Elvis Weekend will officially kick off in Memphis this Saturday. Originally, I planned to sit down and pen a piece about the legendary king of rock and roll. Then, the unexpected happened. The passing of yet another music legend, singer and guitar player extraordinaire Glen Campbell, occurred Tuesday. So, I shifted gears and changed course.

Elvis Weekend will officially kick off in Memphis this Saturday. Originally, I planned to sit down and pen a piece about the legendary king of rock and roll. Then, the unexpected happened. The passing of yet another music legend, singer and guitar player extraordinaire Glen Campbell, occurred Tuesday. So, I shifted gears and changed course.

Frankly, I have more fond memories of Glen than I do Elvis. I was a tad young when “The King” was at the peak of his popularity. He belonged more to my brother's generation, who is a full six years older than me. Maybe we'll talk about Elvis next week.

I don't exactly remember when I actually became a Glen Campbell fan. Probably after his TV variety hour became a Sunday night staple in our living room. I was also fascinated by the fact that he was the product of Delight, Arkansas. I primarily watched the show because in those days Dad had control of the set and wouldn't let me watch Bonanza. However, I got interested because his guests included some of my generation of musicians and rock performers such as Linda Rondstadt, The Monkees, Neil Diamond, Three Dog Night, Stevie Wonder and a video clip of The Beatles. I was sold.

Naturally, during the course of the program you simply couldn't help but get hooked on Campbell's performances both as a vocalist and a guitarist. Soon, I was buying Mr. Campbell's LPs including “Gentle on My Mind” and “Wichita Lineman.”

It was difficult to put Glen in any particular musical category. He was equally adept at playing pop, rock or country and his songs scored on all of the charts. Outside Patsy Cline, he was probably among the pioneers as a crossover artist. County and pop fans alike bought “Gentle on My Mind” as well as “By the Time I Get to Phoenix,” and “Wichita Lineman.”
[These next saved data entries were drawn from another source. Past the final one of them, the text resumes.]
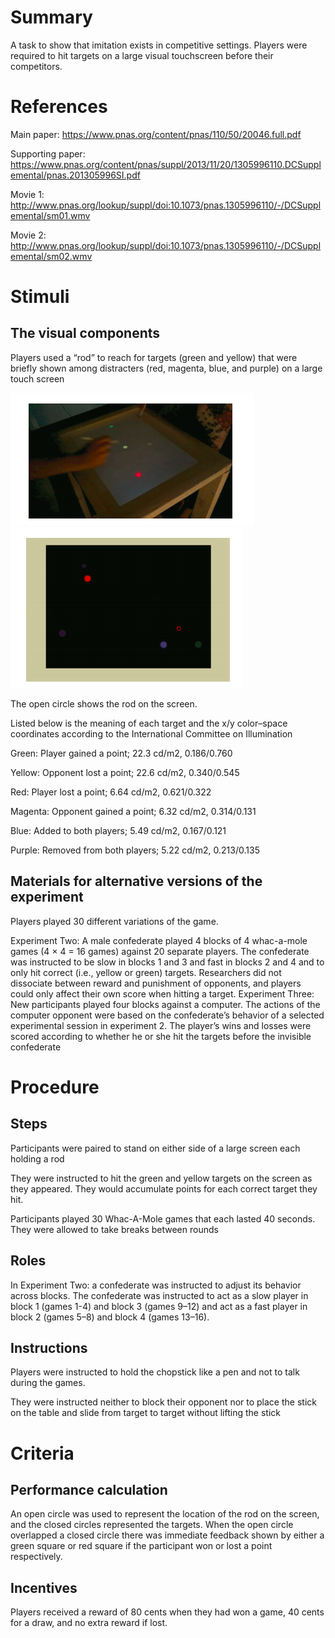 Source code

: # Summary
A task to show that imitation exists in competitive settings. Players were required to hit targets on a large visual touchscreen before their competitors.

# References
Main paper: https://www.pnas.org/content/pnas/110/50/20046.full.pdf

Supporting paper: https://www.pnas.org/content/pnas/suppl/2013/11/20/1305996110.DCSupplemental/pnas.201305996SI.pdf

Movie 1: http://www.pnas.org/lookup/suppl/doi:10.1073/pnas.1305996110/-/DCSupplemental/sm01.wmv

Movie 2: http://www.pnas.org/lookup/suppl/doi:10.1073/pnas.1305996110/-/DCSupplemental/sm02.wmv 

# Stimuli
## The visual components
Players used a “rod” to reach for targets (green and yellow) that were briefly shown among distracters (red, magenta, blue, and purple) on a large touch screen

![Whac1](/images/Whac1.png)
![Whac2](/images/Whac2.png)

The open circle shows the rod on the screen.

Listed below is the meaning of each target and the x/y color–space coordinates according to the International Committee on Illumination 

Green: Player gained a point;  22.3 cd/m2, 0.186/0.760

Yellow: Opponent lost a point; 22.6 cd/m2, 0.340/0.545

Red: Player lost a point; 6.64 cd/m2, 0.621/0.322

Magenta: Opponent gained a point; 6.32 cd/m2, 0.314/0.131

Blue: Added to both players; 5.49 cd/m2, 0.167/0.121

Purple: Removed from both players; 5.22 cd/m2, 0.213/0.135

## Materials for alternative versions of the experiment 
Players played 30 different variations of the game.

Experiment Two: A male confederate played 4 blocks of 4 whac-a-mole games (4 × 4 = 16 games) against 20 separate players. The confederate was instructed to be slow in blocks 1 and 3 and fast in blocks 2 and 4 and to only hit correct (i.e., yellow or green) targets. Researchers did not dissociate between reward and punishment of opponents, and players could only affect their own score when hitting a target.
Experiment Three: New participants played four blocks against a computer. The actions of the computer opponent were based on the confederate’s behavior of a selected experimental session in experiment 2. The player’s wins and losses were scored according to whether he or she hit the targets before the invisible confederate

# Procedure
## Steps
Participants were paired to stand on either side of a large screen each holding a rod

They were instructed to hit the green and yellow targets on the screen as they appeared. They would accumulate points for each correct target they hit.

Participants played 30 Whac-A-Mole games that each lasted 40 seconds. They were allowed to take breaks between rounds

## Roles 
In Experiment Two: a confederate was instructed to adjust its behavior across blocks. The confederate was instructed to act as a slow player in block 1 (games 1-4) and block 3 (games 9–12) and act as a fast player in block 2 (games 5–8) and block 4 (games 13–16).

## Instructions
Players were instructed to hold the chopstick like a pen and not to talk during the games. 

They were instructed neither to block their opponent nor to place the stick on the table and slide from target to target without lifting the stick

# Criteria
## Performance calculation
An open circle was used to represent the location of the rod on the screen, and the closed circles represented the targets. When the open circle overlapped a closed circle there was immediate feedback shown by either a green square or red square if the participant won or lost a point respectively.

## Incentives
Players received a reward of 80 cents when they had won a game, 40 cents for a draw, and no extra reward if lost.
Some of his songs such as “Try a Little Kindness” and “Galveston” dealt with social relevance – the later dealing with the controversial Vietnam War.

Before he became a popular entertainer in his own right, Glen was a very in-demand session musician. As a member of the famous Wrecking Crew, he played guitar for such artists as Frank Sinatra and Dean Martin. Before The Monkees were permitted to perform on their albums Glen played lead guitar on a number of their tunes. He also spent a summer touring as a Beach Boy and performed on some of that famous band's recordings.

He had a distinctive guitar sound but nothing he played ever sounded like a repeat of a previous performance.

My mom and my next-door mom were both huge Glen Campbell fans. Way back in the late 60s we were able to get tickets to his performance at the Mid-South Coliseum in Memphis. It was a Sunday afternoon concert scheduled for about 2 p.m. Around 2:30 p.m. it was announced that Glen had not yet arrived. So the group that was scheduled to be his backup band began to play. The audience got a little restless.

It was probably 3:30 or 4 p.m. before Glen arrived but the show went on. A gracious Glen Campbell apologized several times but did not shorten his performance. Blessed with a great sense of humor, one of his guitar strings abruptly broke while tuning for his next song.

“Oops, I broke my G-string,” he quipped, promptly replaced it and proceeded to play the next tune.

It was almost 20 years later before I saw Glen perform live again. This time it was the rodeo arena in Fort Smith. He was on the same card with Kenny Rogers. The highlight of the evening was Glen performing a solo of the hymn “Amazing Grace” on the bagpipes.

A product of a hard-working, Depression-era Arkansas farm family, Glen Campbell was truly gifted and talented man. His legacy will forever live on in CDs. His music will never be forgotten.